Our church also had the special three hour services on Good Friday for the messages from the cross - don't hear a lot churches doing that these days either.


----------



## Ravenlost (Jul 20, 2004)

If it makes you feel any better, we had stuffed bell peppers last night and my hubby was raised Catholic!


----------



## Danaus29 (Sep 12, 2005)

I had ham. Pork is forbidden by several religions on any day, not just Good Friday. 

I went to a school district where the school board was predominantly Catholic. we never had meat on any Friday. Fish was served at school.


----------



## galfriend (Nov 19, 2004)

Honestly, I can't recall what I had to eat on Fri.:shrug:


----------



## Zephaniah (Mar 16, 2010)

Just to mention from God's Word the Bible, Consider what it says at 1 Tim 4:1;

However, the inspired utterance says definitely that in later periods of time some will fall away from the faith, paying attention to misleading inspired utterances and teachings of demons, 2-by the hypocrisy of men who speak lies, marked in their conscience as with a branding iron; 3-forbidding to marry, commanding to abstain from foods which God created to be partaken of with thanksgiving by those who have faith and accurately know the truth. 

God gave the permission to eat meat in Noah's day. It was misleading to say one cannot eat meat. However, if eating meat stumbles your brother --

1 Cor 8:13
Therefore, if food makes my brother stumble, I will never again eat flesh at all, that I may not make my brother stumble.
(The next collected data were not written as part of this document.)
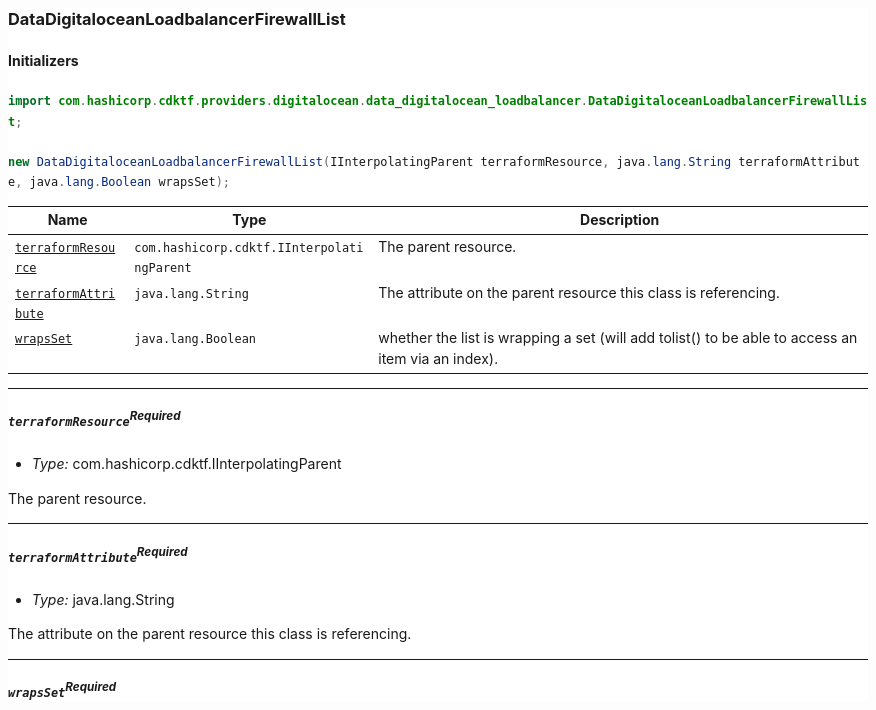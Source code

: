 

### DataDigitaloceanLoadbalancerFirewallList <a name="DataDigitaloceanLoadbalancerFirewallList" id="@cdktf/provider-digitalocean.dataDigitaloceanLoadbalancer.DataDigitaloceanLoadbalancerFirewallList"></a>

#### Initializers <a name="Initializers" id="@cdktf/provider-digitalocean.dataDigitaloceanLoadbalancer.DataDigitaloceanLoadbalancerFirewallList.Initializer"></a>

```java
import com.hashicorp.cdktf.providers.digitalocean.data_digitalocean_loadbalancer.DataDigitaloceanLoadbalancerFirewallList;

new DataDigitaloceanLoadbalancerFirewallList(IInterpolatingParent terraformResource, java.lang.String terraformAttribute, java.lang.Boolean wrapsSet);
```

| **Name** | **Type** | **Description** |
| --- | --- | --- |
| <code><a href="#@cdktf/provider-digitalocean.dataDigitaloceanLoadbalancer.DataDigitaloceanLoadbalancerFirewallList.Initializer.parameter.terraformResource">terraformResource</a></code> | <code>com.hashicorp.cdktf.IInterpolatingParent</code> | The parent resource. |
| <code><a href="#@cdktf/provider-digitalocean.dataDigitaloceanLoadbalancer.DataDigitaloceanLoadbalancerFirewallList.Initializer.parameter.terraformAttribute">terraformAttribute</a></code> | <code>java.lang.String</code> | The attribute on the parent resource this class is referencing. |
| <code><a href="#@cdktf/provider-digitalocean.dataDigitaloceanLoadbalancer.DataDigitaloceanLoadbalancerFirewallList.Initializer.parameter.wrapsSet">wrapsSet</a></code> | <code>java.lang.Boolean</code> | whether the list is wrapping a set (will add tolist() to be able to access an item via an index). |

---

##### `terraformResource`<sup>Required</sup> <a name="terraformResource" id="@cdktf/provider-digitalocean.dataDigitaloceanLoadbalancer.DataDigitaloceanLoadbalancerFirewallList.Initializer.parameter.terraformResource"></a>

- *Type:* com.hashicorp.cdktf.IInterpolatingParent

The parent resource.

---

##### `terraformAttribute`<sup>Required</sup> <a name="terraformAttribute" id="@cdktf/provider-digitalocean.dataDigitaloceanLoadbalancer.DataDigitaloceanLoadbalancerFirewallList.Initializer.parameter.terraformAttribute"></a>

- *Type:* java.lang.String

The attribute on the parent resource this class is referencing.

---

##### `wrapsSet`<sup>Required</sup> <a name="wrapsSet" id="@cdktf/provider-digitalocean.dataDigitaloceanLoadbalancer.DataDigitaloceanLoadbalancerFirewallList.Initializer.parameter.wrapsSet"></a>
We need to be balanced and respectful of others


----------



## Laura Zone 5 (Jan 13, 2010)

beccachow said:


> I am a non-denominational Christian. I thought that not eating meat was a Catholic thing.
> 
> My DD and I were eating some leftover chinese food last night and my DH came in and was appalled that we were eating meat on Good Friday. I told him I am not Catholic, and he said all religions follow this. I know I never followed this growing up, either.
> 
> ...



There is NOTHING in the Bible that says I cannot eat meat on certain days.
It is a man made ritual. It is a man made rule.
Man's rules never trumps God's Word.
What goes into your mouth does not make you unclean.....it's what comes out of it that does!


----------



## mountainlaurel (Mar 5, 2010)

Laura Zone 5 said:


> There is NOTHING in the Bible that says I cannot eat meat on certain days.
> It is a man made ritual. It is a man made rule.
> Man's rules never trumps God's Word.
> What goes into your mouth does not make you unclean.....it's what comes out of it that does!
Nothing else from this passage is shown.